Il s’en assure en faisant un rapide calcul de ses jours de congé sur la calculatrice de sa console. Nan. En fait, ils lui doivent quelques jours. Mais au bout de vingt-sept ans de travail dans la maison, quelle importance ?

Il demande hébété qu’on lui fasse monter une caisse et y rassemble ses quelques affaires personnelles. Il confie la caisse à Karen, sa secrétaire, pour qu’elle la lui poste. Elle a pleuré. Il lui accorde un bref sourire, trop distrait par ses propres pensées pour réagir comme il faudrait. Elle lui apprend que Dan Houston a été renvoyé aussi.
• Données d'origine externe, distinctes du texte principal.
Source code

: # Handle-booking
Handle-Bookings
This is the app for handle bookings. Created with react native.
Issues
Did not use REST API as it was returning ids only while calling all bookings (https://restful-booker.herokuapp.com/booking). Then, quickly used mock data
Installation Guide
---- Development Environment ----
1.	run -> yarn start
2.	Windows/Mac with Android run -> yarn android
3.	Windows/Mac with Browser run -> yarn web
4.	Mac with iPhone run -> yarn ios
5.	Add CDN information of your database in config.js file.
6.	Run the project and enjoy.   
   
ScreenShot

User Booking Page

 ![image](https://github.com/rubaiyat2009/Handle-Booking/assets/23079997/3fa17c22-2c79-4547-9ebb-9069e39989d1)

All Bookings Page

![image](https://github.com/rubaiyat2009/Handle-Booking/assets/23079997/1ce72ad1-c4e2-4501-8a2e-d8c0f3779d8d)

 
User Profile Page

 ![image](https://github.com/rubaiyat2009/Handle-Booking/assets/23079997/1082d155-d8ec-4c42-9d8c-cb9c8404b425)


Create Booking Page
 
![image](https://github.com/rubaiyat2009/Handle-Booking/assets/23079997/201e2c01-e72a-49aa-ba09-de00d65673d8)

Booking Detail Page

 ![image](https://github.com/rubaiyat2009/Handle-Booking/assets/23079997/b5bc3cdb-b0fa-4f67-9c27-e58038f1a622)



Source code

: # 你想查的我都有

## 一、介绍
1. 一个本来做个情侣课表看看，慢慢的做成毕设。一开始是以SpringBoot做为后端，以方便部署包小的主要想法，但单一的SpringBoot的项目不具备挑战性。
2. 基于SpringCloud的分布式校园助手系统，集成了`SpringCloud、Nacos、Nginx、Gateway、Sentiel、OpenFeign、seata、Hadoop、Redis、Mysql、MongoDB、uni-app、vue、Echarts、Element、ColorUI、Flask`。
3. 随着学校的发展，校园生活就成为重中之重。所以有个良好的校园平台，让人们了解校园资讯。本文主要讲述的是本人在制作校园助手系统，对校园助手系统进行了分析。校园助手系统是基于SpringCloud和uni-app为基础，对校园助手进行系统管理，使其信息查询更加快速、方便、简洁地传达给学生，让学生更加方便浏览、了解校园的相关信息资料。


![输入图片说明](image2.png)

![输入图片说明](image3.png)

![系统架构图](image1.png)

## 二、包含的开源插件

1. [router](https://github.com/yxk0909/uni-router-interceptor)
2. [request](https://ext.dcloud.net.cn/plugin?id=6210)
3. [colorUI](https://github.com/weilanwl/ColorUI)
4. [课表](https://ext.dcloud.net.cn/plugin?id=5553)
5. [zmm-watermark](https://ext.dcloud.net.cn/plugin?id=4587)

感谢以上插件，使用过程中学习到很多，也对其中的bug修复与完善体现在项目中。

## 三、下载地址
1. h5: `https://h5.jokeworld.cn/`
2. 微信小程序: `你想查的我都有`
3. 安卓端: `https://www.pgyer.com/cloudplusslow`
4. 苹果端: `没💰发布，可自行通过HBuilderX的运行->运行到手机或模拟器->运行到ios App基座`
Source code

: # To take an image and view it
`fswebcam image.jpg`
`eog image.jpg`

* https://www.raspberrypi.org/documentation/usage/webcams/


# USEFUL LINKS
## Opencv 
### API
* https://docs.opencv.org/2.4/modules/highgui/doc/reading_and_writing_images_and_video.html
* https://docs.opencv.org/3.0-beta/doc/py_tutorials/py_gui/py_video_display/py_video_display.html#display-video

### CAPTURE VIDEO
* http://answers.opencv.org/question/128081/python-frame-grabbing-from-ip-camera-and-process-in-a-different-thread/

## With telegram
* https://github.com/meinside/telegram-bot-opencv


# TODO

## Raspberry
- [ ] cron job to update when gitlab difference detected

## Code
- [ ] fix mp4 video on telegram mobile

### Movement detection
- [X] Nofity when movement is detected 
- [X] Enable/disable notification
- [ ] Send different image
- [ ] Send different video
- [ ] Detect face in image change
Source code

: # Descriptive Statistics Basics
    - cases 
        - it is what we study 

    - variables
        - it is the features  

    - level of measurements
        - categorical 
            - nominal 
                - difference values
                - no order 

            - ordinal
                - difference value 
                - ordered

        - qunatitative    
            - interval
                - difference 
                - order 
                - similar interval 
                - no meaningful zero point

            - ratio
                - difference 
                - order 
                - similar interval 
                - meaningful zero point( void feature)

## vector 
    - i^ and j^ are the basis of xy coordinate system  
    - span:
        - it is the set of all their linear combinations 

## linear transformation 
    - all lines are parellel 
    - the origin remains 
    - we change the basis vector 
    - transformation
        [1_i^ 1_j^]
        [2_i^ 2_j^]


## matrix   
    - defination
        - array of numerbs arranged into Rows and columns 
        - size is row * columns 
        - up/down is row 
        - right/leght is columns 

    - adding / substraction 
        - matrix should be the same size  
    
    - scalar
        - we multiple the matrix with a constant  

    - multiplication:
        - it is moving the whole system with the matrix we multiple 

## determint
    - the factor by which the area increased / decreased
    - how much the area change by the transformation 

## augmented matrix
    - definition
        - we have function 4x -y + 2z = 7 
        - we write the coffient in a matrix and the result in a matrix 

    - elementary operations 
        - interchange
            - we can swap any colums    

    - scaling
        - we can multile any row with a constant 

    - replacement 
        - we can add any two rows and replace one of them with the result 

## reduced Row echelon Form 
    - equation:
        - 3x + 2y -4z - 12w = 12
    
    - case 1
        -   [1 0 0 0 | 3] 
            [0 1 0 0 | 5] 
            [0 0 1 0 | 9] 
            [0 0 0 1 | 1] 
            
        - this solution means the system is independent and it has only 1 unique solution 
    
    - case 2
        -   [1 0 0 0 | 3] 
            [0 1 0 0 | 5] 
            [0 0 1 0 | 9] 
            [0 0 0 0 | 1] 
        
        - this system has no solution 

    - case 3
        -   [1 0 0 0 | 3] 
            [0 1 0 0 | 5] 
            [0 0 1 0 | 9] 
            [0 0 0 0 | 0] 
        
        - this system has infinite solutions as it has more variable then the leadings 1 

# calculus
— Ach, fait-il. (Ça par-dessus tout le reste ; moche pour Dan.) Je pense que je vais rentrer maintenant, déclare-t-il au mur du bureau.

L’enchaînement automatique précipité de ses actes lui procure un instant de satisfaction ; il est en route vers la sortie quand Lemon sort de l’ascenseur et dit : « Dennis, laissez-moi vous parler », avec cet aplomb mécanique de patron dans les accents rauques de sa voix, cette certitude qu’on fera forcément ce qu’il demande.

Et sans un regard en arrière McPherson continue de marcher, passe la porte et emprunte l’escalier qui mène au parking.

En sortant dans sa voiture, il ne remarque même pas l’enseigne fondue de la compagnie.

Pilotage automatique jusqu’à la maison, comme lors de tant d’autres jours de son existence. Il est impossible de croire que cette fois-ci est la dernière. On circule beaucoup mieux à cette heure de la journée. Le seul véritable embouteillage est à hauteur de l’échan-geur entre la Laguna Freeway et la Santa Ana Free-way. Sur Redhill, les rues ont l’air désertes et mal éclairées, comme un mauvais décor de cinéma représentant la ville. Pareil avec Morningside, et avec sa maison.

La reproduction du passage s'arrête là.